Activity: What lines of the data include the string "project"? Copy them all.

Data to examine:

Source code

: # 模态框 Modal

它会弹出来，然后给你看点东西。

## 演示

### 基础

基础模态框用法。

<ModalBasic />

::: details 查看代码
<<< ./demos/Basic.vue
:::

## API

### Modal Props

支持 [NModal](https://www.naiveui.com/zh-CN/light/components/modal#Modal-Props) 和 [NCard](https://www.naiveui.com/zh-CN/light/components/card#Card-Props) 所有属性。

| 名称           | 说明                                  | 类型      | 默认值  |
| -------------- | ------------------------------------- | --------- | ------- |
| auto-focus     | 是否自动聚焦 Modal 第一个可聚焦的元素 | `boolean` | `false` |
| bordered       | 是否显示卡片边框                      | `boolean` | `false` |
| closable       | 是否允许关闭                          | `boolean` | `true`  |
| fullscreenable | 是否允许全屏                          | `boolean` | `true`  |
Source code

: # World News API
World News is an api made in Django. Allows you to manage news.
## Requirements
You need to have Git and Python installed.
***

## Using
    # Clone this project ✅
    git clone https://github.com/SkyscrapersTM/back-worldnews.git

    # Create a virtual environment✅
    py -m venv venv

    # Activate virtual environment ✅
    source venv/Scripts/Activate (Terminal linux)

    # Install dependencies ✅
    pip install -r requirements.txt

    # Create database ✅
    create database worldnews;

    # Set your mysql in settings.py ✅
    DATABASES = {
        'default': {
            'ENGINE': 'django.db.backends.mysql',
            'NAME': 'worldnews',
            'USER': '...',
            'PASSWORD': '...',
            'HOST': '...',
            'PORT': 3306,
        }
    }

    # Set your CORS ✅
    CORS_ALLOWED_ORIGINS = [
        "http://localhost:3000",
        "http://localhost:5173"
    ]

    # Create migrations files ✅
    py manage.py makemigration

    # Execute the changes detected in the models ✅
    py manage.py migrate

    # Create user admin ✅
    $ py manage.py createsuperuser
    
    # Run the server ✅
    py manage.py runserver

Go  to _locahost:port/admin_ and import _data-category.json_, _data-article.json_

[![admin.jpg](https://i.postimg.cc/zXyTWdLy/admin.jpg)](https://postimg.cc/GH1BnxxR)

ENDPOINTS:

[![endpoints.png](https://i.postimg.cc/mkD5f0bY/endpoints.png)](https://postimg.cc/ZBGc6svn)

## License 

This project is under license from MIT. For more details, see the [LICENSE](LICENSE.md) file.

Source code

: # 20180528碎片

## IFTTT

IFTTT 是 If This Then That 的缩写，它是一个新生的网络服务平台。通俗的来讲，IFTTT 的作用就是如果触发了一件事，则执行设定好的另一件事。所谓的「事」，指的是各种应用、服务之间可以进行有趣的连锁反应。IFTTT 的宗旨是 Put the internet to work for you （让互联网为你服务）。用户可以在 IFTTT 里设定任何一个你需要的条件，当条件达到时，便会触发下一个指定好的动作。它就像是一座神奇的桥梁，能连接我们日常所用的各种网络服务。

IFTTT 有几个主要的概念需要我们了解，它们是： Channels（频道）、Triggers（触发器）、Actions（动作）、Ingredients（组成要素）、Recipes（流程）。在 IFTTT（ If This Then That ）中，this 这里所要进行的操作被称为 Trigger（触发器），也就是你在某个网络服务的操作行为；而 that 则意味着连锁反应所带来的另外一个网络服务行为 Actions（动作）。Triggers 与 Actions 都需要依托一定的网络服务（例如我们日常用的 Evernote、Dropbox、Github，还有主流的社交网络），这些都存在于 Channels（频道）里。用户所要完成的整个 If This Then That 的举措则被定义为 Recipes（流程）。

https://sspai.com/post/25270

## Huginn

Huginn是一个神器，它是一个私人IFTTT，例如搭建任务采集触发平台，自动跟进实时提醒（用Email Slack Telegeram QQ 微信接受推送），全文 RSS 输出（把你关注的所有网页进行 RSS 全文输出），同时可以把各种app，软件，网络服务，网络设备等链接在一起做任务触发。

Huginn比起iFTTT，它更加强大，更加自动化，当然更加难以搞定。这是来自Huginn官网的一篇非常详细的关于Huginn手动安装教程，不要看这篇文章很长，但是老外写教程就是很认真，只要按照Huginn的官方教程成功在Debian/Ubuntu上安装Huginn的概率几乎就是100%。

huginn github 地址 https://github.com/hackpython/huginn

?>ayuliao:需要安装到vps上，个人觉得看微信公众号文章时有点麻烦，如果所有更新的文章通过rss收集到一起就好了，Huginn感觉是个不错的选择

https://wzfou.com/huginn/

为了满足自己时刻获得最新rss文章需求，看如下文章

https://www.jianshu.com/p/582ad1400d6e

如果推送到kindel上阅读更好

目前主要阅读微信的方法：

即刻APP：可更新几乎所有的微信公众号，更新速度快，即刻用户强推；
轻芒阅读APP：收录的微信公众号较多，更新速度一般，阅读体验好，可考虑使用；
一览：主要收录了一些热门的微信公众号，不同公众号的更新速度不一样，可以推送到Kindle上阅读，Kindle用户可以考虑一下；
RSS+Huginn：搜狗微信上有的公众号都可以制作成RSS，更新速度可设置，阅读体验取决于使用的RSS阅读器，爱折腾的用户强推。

The completed task:
    # Clone this project ✅
This project is under license from MIT. For more details, see the [LICENSE](LICENSE.md) file.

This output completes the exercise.